The most important step for most will be to start imposing limits on ourselves. Yes, it feels good to talk about yourself as the studies have shown, but when you do so, you are depriving others of the space and time to talk about themselves. You need to be able to consciously put your own needs and desires to the side. In the end, the goal of social intelligence is to make yourself more likable, not necessarily to feel better about social interaction. As we can remember in the previous chapter, it’s all about reciprocity.
Talking about yourself to some extent is natural, both biologically and within the flow of a conversation. It’s estimated that some 40 percent of what we say relates to expressing our own thoughts and feelings, and that’s because it is highly rewarding to do so. Therefore, you must carefully balance your own disclosures with allowing others to speak freely.
This comes in two approaches. First, be cognizant of the types of self-disclosure you typically make. This will ensure you receive the rewarding feelings from sharing your thoughts without being annoyingly self-absorbed.
When you talk a lot about yourself, it often comes across as over-the-top, immodest, highly competitive, or even thoughtless. While you may believe that you are just being proud, or even that you are using self-disclosure simply to make conversation, you have to be mindful of how others might perceive it. When you talk about yourself in an extremely positive way, you can be labeled a bragger, and if you do the opposite and portray yourself negatively, you might come across as lacking confidence or just being a downer.
Here are some common mistakes:
You’re not aware of whose story is being told—is it yours or someone else’s?
You’re not looking for what you can learn, but rather what you can express and add.
You’re not asking questions, and you’re not trying to help the other person express themselves.
You keep starting sentences or questions with me, I, and my.
The second approach comes from the fact that, generally, people want to be entertained.
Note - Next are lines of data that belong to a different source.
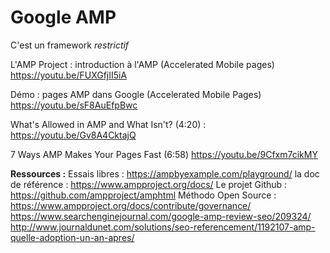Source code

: # Google AMP

C'est un framework _restrictif_

L'AMP Project : introduction à l'AMP (Accelerated Mobile pages) https://youtu.be/FUXGfjII5iA

Démo : pages AMP dans Google (Accelerated Mobile Pages) https://youtu.be/sF8AuEfpBwc

What's Allowed in AMP and What Isn't? (4:20) : https://youtu.be/Gv8A4CktajQ

7 Ways AMP Makes Your Pages Fast (6:58) https://youtu.be/9Cfxm7cikMY

**Ressources :**
Essais libres : https://ampbyexample.com/playground/
la doc de référence : https://www.ampproject.org/docs/
Le projet Github : https://github.com/ampproject/amphtml
Méthodo Open Source : https://www.ampproject.org/docs/contribute/governance/
https://www.searchenginejournal.com/google-amp-review-seo/209324/
http://www.journaldunet.com/solutions/seo-referencement/1192107-amp-quelle-adoption-un-an-apres/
Hence, when you do talk about yourself you’ll be more socially successful if you can tell interesting stories instead of constantly blurting out “I think…” and “I feel…” without any thought toward how the comment will be received. If people aren’t speaking, they want to hear something they are interested in.
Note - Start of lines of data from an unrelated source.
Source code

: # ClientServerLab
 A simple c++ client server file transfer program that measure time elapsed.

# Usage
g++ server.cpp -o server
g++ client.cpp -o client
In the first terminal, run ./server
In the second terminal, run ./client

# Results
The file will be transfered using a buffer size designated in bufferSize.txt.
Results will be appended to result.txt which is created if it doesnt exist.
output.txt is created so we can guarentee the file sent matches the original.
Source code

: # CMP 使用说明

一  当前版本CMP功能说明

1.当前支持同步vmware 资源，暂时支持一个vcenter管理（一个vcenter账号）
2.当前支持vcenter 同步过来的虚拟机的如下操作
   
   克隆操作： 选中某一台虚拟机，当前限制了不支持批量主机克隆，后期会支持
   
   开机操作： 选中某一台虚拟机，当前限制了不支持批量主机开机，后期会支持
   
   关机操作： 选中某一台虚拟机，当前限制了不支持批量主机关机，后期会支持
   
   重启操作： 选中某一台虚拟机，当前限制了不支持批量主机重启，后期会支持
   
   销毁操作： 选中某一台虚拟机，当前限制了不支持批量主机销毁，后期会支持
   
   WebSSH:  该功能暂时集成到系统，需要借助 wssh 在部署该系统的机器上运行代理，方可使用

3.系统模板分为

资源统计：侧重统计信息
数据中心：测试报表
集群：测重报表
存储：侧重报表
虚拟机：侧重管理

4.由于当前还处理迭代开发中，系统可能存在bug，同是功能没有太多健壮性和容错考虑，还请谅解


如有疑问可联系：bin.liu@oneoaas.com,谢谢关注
Use people’s inherent desire to talk about themselves as a mechanism for achieving social success by consciously allowing everyone else to talk more. Be curious about others, ask them questions that give them the opportunity to brag, and generally let the conversation focus on them. Concentrate on their strengths and allow them to paint themselves in a positive light, being aware of false modesty and reinforcing praise in those moments. Be a good listener, show genuine curiosity and interest in the conversation, and encourage them to continue talking about themselves.
When’s the last time you asked someone five questions in a row without interrupting or interjecting with your own anecdote? What about ten questions? This is the exact type of interaction that feels good to people, yet we routinely deny them of it because we can’t resist our own temptation. It’s easy to do this in a way that doesn’t devolve into an interview—just stay on the same topic and keep digging deeper.
At the bottom of all of this is the essential skill of being an attentive and active listener. We all have the potential within us to become better listeners—it just takes focus and awareness.